2. Fine-Tuning (Days to Weeks)

Fine-tuning modifies the weights further, but with narrower data.

This includes:

Instruction tuning (following directions)
Alignment methods (Reinforcement Learning from Human Feedback (RLHF), Direct Preference Optimization (DPO))
Domain adaptation
Parameter-efficient methods like Low-Rank Adaptation (LoRA)

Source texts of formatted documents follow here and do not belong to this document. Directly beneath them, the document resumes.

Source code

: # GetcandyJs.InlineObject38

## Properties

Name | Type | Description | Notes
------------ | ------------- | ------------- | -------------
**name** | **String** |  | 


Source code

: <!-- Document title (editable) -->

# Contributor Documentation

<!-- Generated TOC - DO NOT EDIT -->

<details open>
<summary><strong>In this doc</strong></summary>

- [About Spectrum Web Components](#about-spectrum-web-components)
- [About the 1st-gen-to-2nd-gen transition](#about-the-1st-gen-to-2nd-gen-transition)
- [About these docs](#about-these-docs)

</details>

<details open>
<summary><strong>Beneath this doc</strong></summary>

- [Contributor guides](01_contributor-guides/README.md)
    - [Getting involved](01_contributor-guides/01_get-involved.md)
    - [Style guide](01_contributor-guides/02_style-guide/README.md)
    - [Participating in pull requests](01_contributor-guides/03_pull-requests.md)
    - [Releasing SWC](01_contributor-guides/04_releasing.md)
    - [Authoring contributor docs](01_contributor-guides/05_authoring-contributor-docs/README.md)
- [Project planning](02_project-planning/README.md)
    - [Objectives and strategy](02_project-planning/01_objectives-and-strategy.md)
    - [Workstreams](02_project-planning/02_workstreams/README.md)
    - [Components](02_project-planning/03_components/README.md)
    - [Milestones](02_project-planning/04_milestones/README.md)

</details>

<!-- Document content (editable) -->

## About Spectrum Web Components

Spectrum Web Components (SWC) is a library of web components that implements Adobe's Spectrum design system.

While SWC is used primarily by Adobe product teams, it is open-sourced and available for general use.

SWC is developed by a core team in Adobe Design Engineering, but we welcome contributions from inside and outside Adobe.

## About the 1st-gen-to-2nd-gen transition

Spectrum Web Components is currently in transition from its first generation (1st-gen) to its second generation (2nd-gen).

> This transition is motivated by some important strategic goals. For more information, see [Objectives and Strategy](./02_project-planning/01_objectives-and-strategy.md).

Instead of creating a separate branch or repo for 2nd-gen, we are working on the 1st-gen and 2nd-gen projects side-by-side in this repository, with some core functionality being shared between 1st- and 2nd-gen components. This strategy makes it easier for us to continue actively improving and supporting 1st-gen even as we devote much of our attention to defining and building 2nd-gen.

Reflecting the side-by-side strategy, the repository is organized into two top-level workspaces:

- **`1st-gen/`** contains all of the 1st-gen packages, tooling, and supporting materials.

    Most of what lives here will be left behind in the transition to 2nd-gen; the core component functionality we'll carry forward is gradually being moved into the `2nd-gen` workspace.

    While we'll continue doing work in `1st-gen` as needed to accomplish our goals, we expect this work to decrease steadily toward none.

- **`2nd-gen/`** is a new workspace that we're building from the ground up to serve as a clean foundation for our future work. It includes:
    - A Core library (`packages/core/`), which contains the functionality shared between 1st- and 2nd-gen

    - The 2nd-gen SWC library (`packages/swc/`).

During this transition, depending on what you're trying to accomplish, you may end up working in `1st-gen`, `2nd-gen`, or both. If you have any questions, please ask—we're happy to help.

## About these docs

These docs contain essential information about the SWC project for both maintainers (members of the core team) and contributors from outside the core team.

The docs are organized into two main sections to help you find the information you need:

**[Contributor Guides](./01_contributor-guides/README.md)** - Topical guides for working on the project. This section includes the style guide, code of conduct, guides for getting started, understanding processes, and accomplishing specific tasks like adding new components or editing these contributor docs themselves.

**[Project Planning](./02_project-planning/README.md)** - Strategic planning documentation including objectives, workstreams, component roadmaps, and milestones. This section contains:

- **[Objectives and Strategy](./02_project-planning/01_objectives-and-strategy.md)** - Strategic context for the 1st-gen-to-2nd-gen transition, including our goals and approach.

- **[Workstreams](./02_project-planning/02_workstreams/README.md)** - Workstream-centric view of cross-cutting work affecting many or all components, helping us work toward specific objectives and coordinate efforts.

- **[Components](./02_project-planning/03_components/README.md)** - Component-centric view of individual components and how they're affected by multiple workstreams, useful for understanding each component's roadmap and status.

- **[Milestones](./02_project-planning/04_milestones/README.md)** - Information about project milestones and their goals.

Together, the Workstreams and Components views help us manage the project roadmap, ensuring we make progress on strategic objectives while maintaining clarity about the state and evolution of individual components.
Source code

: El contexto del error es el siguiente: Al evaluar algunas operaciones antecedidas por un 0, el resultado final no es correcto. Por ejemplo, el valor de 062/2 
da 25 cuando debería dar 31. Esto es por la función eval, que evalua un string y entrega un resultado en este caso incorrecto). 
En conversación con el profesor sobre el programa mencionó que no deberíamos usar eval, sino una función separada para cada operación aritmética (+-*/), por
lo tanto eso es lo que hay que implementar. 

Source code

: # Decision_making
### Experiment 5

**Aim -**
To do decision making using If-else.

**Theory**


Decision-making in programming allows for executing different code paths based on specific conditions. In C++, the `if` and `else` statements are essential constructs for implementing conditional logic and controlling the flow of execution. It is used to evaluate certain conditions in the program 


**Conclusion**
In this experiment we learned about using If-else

This is still weight-based learning.

It persists across restarts. It risks catastrophic forgetting. It modifies the brain itself.

3. Memory-Based Learning (Seconds to Minutes)

This is where many modern systems shift.

Instead of changing weights, they store information externally:

RAG (Retrieval-Augmented Generation)
CAG (Cache-Augmented Generation)
Vector databases
Engram-style memory modules

The model retrieves relevant memory per query.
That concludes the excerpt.